Aside from this historical information, the behavior of Ma’Khia and her sister provides evidence of their traumatic history.  According to the Post and the Times accounts, Ma’Khia’s sister Ja’Niah told police officers she called to the home 23 days before Ma’Kiah’s death that she would to “kill someone” unless she was placed in another home. Ma’Khia was killed while threatening someone with a knife, and Ja’Niah told the Times that Ma’Khia was triggered when the one of the older women spit toward her family. To anyone familiar with foster youth, these statements and behaviors suggest girls who were traumatized not by foster care itself but by a long history of neglect and violence in their home.

Children’s Services was trying to help Ms. Bryant get her children back but in court filings obtained by the Columbus Dispatch the agency reported that the mother “repeatedly failed to comply with the plan, which included mental health counseling, or even to consistently show up for scheduled visitations with Ma’Khia and her sister.” Court reports also indicate that the father did not respond to outreach by the court or agency. In December 2019, Children’s Services asked the court to suspend the mother’s visitation because of “emotionally damaging” interactions between her and her daughters, according to the Dispatch. And in January 2020 the agency filed a motion seeking permanent custody of the girls. Court action was delayed by the COVID-19 pandemic and was still pending at the time of Ma’Khia’s death.

Ma’Khia’s mother, father and grandmother are now united in calling for an investigation of Ohio’s foster care system in the wake of her death. It is depressing but not surprising that the mother who abused and neglected Ma’Kiah and the father who would not engage with Children’s Services are now blaming the foster care system for her death.

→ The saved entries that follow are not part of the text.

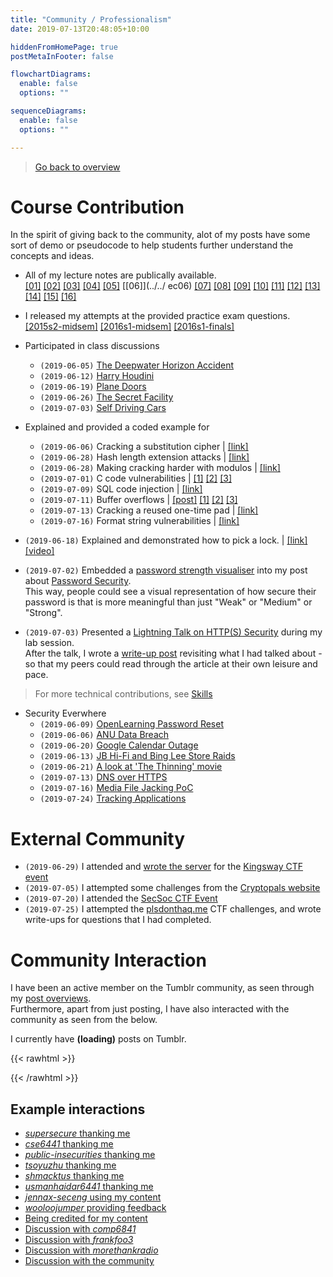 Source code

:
 ```yaml
---
title: "Community / Professionalism"
date: 2019-07-13T20:48:05+10:00

hiddenFromHomePage: true
postMetaInFooter: false

flowchartDiagrams:
  enable: false
  options: ""

sequenceDiagrams: 
  enable: false
  options: ""

---
```


> [Go back to overview](../)

# Course Contribution

In the spirit of giving back to the community, alot of my posts have some sort of demo or pseudocode to help students further understand the concepts and ideas.

* All of my lecture notes are publically available.  
[[01]](../../lec01) [[02]](../../lec02) [[03]](../../lec03) [[04]](../../lec04) [[05]](../../lec05) [[06]](../../ ec06) [[07]](../../lec07) [[08]](../../lec08) [[09]](../../lec09) [[10]](../../lec10) [[11]](../../lec11) [[12]](../../lec12) [[13]](../../lec13) [[14]](../../lec14) [[15]](../../lec15) [[16]](../../lec16)

* I released my attempts at the provided practice exam questions.  
[[2015s2-midsem]](../../midsem-2015s2) [[2016s1-midsem]](../../midsem-2016s1) [[2016s1-finals]](../../final-2016s1) 

* Participated in class discussions
  * `(2019-06-05)` [The Deepwater Horizon Accident](../../lab01)
  * `(2019-06-12)` [Harry Houdini](../../reflections02)
  * `(2019-06-19)` [Plane Doors](../../lab03)
  * `(2019-06-26)` [The Secret Facility](../../lab04#case-study)
  * `(2019-07-03)` [Self Driving Cars](../../lab05#case-study-electronic-self-driving-cars)

* Explained and provided a coded example for
  * `(2019-06-06)` Cracking a substitution cipher | [[link]](../../golf-balls)
  * `(2019-06-28)` Hash length extension attacks | [[link]](../../hashes#length-extension-attacks)
  * `(2019-06-28)` Making cracking harder with modulos | [[link]](../../hashes/#making-cracking-harder-with-modulos)
  * `(2019-07-01)` C code vulnerabilities | [[1]](../../whats-wrong-with-the-code-01) [[2]](../../whats-wrong-with-the-code-02) [[3]](../../whats-wrong-with-the-code-03)
  * `(2019-07-09)` SQL code injection | [[link]](../../website-security#sql-injection)
  * `(2019-07-11)` Buffer overflows | [[post]](../../buffer-overflows) [[1]](../../buffer-overflow-01) [[2]](../../buffer-overflow-02) [[3]](../../buffer-overflow-03)
  * `(2019-07-13)` Cracking a reused one-time pad | [[link]](../../one-time-pads)
  * `(2019-07-16)` Format string vulnerabilities | [[link]](../../format-string-vulnerabilities)

* `(2019-06-18)` Explained and demonstrated how to pick a lock. | [[link]](../../attacking-locks) [[video]](../ptpj5ytlAz1ypltvz_720.mp4)

* `(2019-07-02)` Embedded a [password strength visualiser](../../passwords#try-it-out) into my post about [Password Security](../../passwords#try-it-out).  
This way, people could see a visual representation of how secure their password is that is more meaningful than just "Weak" or "Medium" or "Strong".

* `(2019-07-03)` Presented a [Lightning Talk on HTTP(S) Security](../../lightning-talk-http-https-security) during my lab session.  
After the talk, I wrote a [write-up post](../../lightning-talk-http-https-security) revisiting what I had talked about - so that my peers could read through the article at their own leisure and pace.

> For more technical contributions, see [Skills](../skills)

* Security Everwhere
  * `(2019-06-09)` [OpenLearning Password Reset](../../openlearning-security)
  * `(2019-06-06)` [ANU Data Breach](../../security-everywhere-anu-data-breach)
  * `(2019-06-20)` [Google Calendar Outage](../../security-everywhere-google-calendar-outage)
  * `(2019-06-13)` [JB Hi-Fi and Bing Lee Store Raids](../../security-everywhere-jb-hifi-bing-lee-raids)
  * `(2019-06-21)` [A look at 'The Thinning' movie](../../the-thinning)
  * `(2019-07-13)` [DNS over HTTPS](../../security-everywhere-dns-over-https)
  * `(2019-07-16)` [Media File Jacking PoC](../../security-everywhere-whatsapp-telegram-media-file-jacking)
  * `(2019-07-24)` [Tracking Applications](../../security-everywhere-tracking-apps)

# External Community

* `(2019-06-29)` I attended and [wrote the server](https://github.com/featherbear/UNSW-CompClub2019Summer-CTF) for the [Kingsway CTF event](https://yiw404.tumblr.com/post/186017987604/went-to-a-community-ctf-event-recently-the-server)  
* `(2019-07-05)` I attempted some challenges from the [Cryptopals website](../../cryptopals)
* `(2019-07-20)` I attended the [SecSoc CTF Event](../../secsec-ctf)
* `(2019-07-25)` I attempted the [plsdonthaq.me](../../plsdonthaq.me) CTF challenges, and wrote write-ups for questions that I had completed.


# Community Interaction

I have been an active member on the Tumblr community, as seen through my [post overviews](https://yiw404.tumblr.com/archive).  
Furthermore, apart from just posting, I have also interacted with the community as seen from the below.

I currently have <span id="postCount" style="font-weight: bold">(loading)</span> posts on Tumblr.

{{< rawhtml >}}
<script>
let tumblr_callback = data => document.getElementById("postCount").innerText = data["posts-total"];
</script>
{{< /rawhtml >}}
<script async src="https://yiw404.tumblr.com/api/read/json?callback=tumblr_callback"></script>

## Example interactions

* [_supersecure_ thanking me](https://supersecure.tumblr.com/post/186256285513/reflections-week-6)
* [_cse6441_ thanking me](https://yiw404.tumblr.com/post/186082589007/lightning-talk-https-security)
* [_public-insecurities_ thanking me](https://yiw404.tumblr.com/post/186180964580/cryptocurrency)
* [_tsoyuzhu_ thanking me](https://yiw404.tumblr.com/post/185973381271/making-cracking-harder-with-modulos)
* [_shmacktus_ thanking me](https://yiw404.tumblr.com/post/186352262023/social-engineering-puppy-love)
* [_usmanhaidar6441_ thanking me](https://usmanhaidar6441.tumblr.com/post/186492827359/social-engineering-puppy-love)
* [_jennax-seceng_ using my content](https://jennax-seceng.tumblr.com/post/186322711311/week-07-notes-a)
* [_wooloojumper_ providing feedback](https://yiw404.tumblr.com/post/185856973850/something-awesome-research-keylogging)
* [Being credited for my content](https://supersecure.tumblr.com/post/186374434338/big-shoutout-to-jennax-seceng-for-helping-me-out)
* [Discussion with _comp6841_](https://yiw404.tumblr.com/post/185989477117/passwords)
* [Discussion with _frankfoo3_](https://frankfoo3.tumblr.com/post/186278347801/week-06-buffer-overflow-practice-questions-10)
* [Discussion with _morethankradio_](https://yiw404.tumblr.com/post/185833679392/naive-thoughts-if-you-intercept-and-hijack-the)
* [Discussion with the community](https://yiw404.tumblr.com/post/185651749873/had-a-look-at-the-shared-class-notes-for-this)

None of this exonerates the foster care system for the unacceptable quality of the care Ma’Khia was apparently receiving at the foster home where she was killed. When society removes a traumatized child from an unsafe home, it adds one more trauma to that child’s history. It owes that child more than an environment only slightly better than what she was removed from. A good system might have saved Ma’Khia from the trajectory she was on when she was removed. To that extent, a struggling foster care system, and ultimately our society’s indifference to these most vulnerable children, bears some responsibility for Ma’Khia’s death.

To argue that foster care should not exist is to say that children should be allowed to grow up in homes characterized by chronic violence, abuse and neglect. As Lily Cunningham, a mental health counselor, told the Washington Post, “The question always is Why is this child or family in foster care? But the right question should be: What can we be doing now to enhance the lives of children in foster care?” Foster care should be improved so that it can become a place of healing, from which children can return to families that have done the work needed to get their children back.

This post was edited on May 8, 2021 to incorporate new information shared by the New York Times.